The Firefly Blue Ghost moonprobe conducted its trans-lunar injection on February 8th, launching it on a 4-day journey to lunar orbit  (Figs. 1 & 2).  A mid-course correction was performed on February 9th

After a 4-minute 15-second capture burn on February 13th  (Figs. 3 & 4), the probe lowered its orbit to 75 miles on February 18th with a three-minute 18-second burn  (Fig. 5), and after 16 days in orbit  (Fig. 6)  it completed a descent to Mare Crisium, the dot above the Man in the Moon’s right eyebrow, on March 2nd  (Fig. 7). 
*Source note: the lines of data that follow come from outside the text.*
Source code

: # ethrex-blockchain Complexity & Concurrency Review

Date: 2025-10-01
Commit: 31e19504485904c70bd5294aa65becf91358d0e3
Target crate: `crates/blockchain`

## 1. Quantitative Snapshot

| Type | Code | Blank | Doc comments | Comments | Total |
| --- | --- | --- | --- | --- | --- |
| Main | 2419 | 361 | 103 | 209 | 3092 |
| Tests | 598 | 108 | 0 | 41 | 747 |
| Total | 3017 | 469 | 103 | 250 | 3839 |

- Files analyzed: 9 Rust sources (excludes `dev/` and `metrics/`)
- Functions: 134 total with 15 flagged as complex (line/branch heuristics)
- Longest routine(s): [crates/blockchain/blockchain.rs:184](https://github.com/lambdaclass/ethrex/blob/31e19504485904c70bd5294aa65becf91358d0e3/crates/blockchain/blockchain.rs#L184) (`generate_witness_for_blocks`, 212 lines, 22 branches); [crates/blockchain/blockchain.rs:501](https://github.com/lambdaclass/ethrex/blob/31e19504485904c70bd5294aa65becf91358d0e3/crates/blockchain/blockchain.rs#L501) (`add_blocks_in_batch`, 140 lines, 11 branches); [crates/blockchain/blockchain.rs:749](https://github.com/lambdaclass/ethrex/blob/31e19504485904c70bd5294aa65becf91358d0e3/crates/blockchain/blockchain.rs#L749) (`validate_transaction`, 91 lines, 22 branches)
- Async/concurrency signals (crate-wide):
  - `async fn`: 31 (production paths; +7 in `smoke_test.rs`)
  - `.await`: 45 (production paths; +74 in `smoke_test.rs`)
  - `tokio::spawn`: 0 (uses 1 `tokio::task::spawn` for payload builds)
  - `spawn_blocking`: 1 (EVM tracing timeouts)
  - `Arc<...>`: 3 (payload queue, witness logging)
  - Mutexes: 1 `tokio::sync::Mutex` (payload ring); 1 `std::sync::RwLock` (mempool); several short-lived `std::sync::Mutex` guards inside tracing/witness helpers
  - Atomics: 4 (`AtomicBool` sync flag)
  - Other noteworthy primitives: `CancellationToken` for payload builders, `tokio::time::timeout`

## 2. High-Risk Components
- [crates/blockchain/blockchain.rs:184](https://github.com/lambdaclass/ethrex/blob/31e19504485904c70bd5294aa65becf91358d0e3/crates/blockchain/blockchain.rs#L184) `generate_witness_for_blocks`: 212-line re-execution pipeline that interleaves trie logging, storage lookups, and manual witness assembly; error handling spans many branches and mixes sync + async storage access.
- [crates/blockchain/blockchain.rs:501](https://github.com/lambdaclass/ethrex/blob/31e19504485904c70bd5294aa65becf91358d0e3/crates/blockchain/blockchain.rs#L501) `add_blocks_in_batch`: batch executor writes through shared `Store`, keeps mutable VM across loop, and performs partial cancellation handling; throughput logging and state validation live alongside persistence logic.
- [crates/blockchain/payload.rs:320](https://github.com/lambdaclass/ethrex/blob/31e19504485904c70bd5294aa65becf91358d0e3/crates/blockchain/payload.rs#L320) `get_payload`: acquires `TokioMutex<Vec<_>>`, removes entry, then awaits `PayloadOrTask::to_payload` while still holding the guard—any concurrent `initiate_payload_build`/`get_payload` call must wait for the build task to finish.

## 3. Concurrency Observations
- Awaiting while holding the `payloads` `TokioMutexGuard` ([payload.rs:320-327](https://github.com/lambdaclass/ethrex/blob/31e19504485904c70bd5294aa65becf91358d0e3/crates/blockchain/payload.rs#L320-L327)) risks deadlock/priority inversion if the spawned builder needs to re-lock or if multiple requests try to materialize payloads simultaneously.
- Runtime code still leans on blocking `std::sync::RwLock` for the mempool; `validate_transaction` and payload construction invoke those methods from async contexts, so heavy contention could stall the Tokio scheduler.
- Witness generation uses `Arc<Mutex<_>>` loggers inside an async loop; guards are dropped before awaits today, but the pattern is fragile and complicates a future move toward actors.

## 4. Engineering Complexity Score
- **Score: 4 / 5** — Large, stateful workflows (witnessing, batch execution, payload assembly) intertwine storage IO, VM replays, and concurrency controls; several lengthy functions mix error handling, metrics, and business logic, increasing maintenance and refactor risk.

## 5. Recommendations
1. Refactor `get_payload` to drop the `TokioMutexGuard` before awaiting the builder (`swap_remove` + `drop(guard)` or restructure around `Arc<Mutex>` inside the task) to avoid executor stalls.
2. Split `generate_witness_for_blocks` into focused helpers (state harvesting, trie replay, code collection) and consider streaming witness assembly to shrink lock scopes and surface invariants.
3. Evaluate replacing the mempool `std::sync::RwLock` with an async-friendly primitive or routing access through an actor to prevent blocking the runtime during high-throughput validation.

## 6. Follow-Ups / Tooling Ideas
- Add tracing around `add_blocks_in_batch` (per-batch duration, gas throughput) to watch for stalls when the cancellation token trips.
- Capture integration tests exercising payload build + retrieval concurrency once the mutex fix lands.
After so many failed landing attempts in 2023-24, the NASA Deputy Director commented, “They made it look easy.  But it wasn’t.”  Blue Ghost is carrying a record number of ten research payloads for NASA, ‘most’ of which were reported to be operating successfully by March 5th

Fig. 8. Blue Ghost first Image

The mission is intended to last for one lunar day;  the first photo was uninspiring  (Fig. 8), but next ones showed a lunar sunrise, the first such picture  (Figs. 9 & 10). 

Another showed a dramatic view of the Earth above the spacecraft’s shadow  (Fig. 11). 

Fig. 11. Blue Ghost Earth and shadow

It looks remarkably like one of the classic paintings by Chesley Bonestell for Willy Ley’s The Conquest of Space  (1950), but unfortunately that can’t be shown for comparison for copyright reasons.  On March 5th NASA’s Lunar Orbiter found Blue Ghost as a tiny white dot on the Moon’s surface  (at the centres of the squares, Figs. 12-14):  different people find it easier to see at different magnifications, and some can’t see it at all.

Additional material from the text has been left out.